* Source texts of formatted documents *
--- START ---

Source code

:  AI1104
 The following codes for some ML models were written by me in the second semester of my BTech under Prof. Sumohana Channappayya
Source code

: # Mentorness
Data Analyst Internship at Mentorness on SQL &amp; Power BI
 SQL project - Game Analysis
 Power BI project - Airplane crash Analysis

--- END ---

* PROBLEM TO WORK ON *
Would you give the number of lines above that hold "project"? Only the number is needed.

* TASK ANSWER *
2